▶ **Task details**
Your answer should repeat every record verbatim.

Exercise input START

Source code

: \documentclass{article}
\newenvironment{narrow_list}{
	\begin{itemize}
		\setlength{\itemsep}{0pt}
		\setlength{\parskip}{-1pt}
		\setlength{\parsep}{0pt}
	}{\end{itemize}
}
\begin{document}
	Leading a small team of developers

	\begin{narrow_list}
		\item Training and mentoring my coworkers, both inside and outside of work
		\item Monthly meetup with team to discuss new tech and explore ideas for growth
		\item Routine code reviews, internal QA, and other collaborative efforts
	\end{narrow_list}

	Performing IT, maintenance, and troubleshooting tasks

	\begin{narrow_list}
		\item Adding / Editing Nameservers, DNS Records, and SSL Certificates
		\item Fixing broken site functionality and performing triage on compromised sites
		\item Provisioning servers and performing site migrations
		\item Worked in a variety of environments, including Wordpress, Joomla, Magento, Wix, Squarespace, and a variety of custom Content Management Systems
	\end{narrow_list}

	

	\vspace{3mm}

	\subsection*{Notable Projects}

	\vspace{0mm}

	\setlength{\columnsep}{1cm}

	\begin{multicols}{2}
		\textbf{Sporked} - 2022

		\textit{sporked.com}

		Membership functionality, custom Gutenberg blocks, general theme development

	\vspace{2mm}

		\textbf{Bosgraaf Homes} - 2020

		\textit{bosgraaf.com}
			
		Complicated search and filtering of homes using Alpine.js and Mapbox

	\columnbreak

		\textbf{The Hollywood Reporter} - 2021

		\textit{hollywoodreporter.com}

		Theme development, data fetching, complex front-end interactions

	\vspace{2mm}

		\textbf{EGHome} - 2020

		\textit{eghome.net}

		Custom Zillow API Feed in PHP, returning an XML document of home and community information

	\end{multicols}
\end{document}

Exercise input END

▶ **Exercise answer**
Source code

: \documentclass{article}
\newenvironment{narrow_list}{
	\begin{itemize}
		\setlength{\itemsep}{0pt}
		\setlength{\parskip}{-1pt}
		\setlength{\parsep}{0pt}
	}{\end{itemize}
}
\begin{document}
	Leading a small team of developers

	\begin{narrow_list}
		\item Training and mentoring my coworkers, both inside and outside of work
		\item Monthly meetup with team to discuss new tech and explore ideas for growth
		\item Routine code reviews, internal QA, and other collaborative efforts
	\end{narrow_list}

	Performing IT, maintenance, and troubleshooting tasks

	\begin{narrow_list}
		\item Adding / Editing Nameservers, DNS Records, and SSL Certificates
		\item Fixing broken site functionality and performing triage on compromised sites
		\item Provisioning servers and performing site migrations
		\item Worked in a variety of environments, including Wordpress, Joomla, Magento, Wix, Squarespace, and a variety of custom Content Management Systems
	\end{narrow_list}

	

	\vspace{3mm}

	\subsection*{Notable Projects}

	\vspace{0mm}

	\setlength{\columnsep}{1cm}

	\begin{multicols}{2}
		\textbf{Sporked} - 2022

		\textit{sporked.com}

		Membership functionality, custom Gutenberg blocks, general theme development

	\vspace{2mm}

		\textbf{Bosgraaf Homes} - 2020

		\textit{bosgraaf.com}
			
		Complicated search and filtering of homes using Alpine.js and Mapbox

	\columnbreak

		\textbf{The Hollywood Reporter} - 2021

		\textit{hollywoodreporter.com}

		Theme development, data fetching, complex front-end interactions

	\vspace{2mm}

		\textbf{EGHome} - 2020

		\textit{eghome.net}

		Custom Zillow API Feed in PHP, returning an XML document of home and community information

	\end{multicols}
\end{document}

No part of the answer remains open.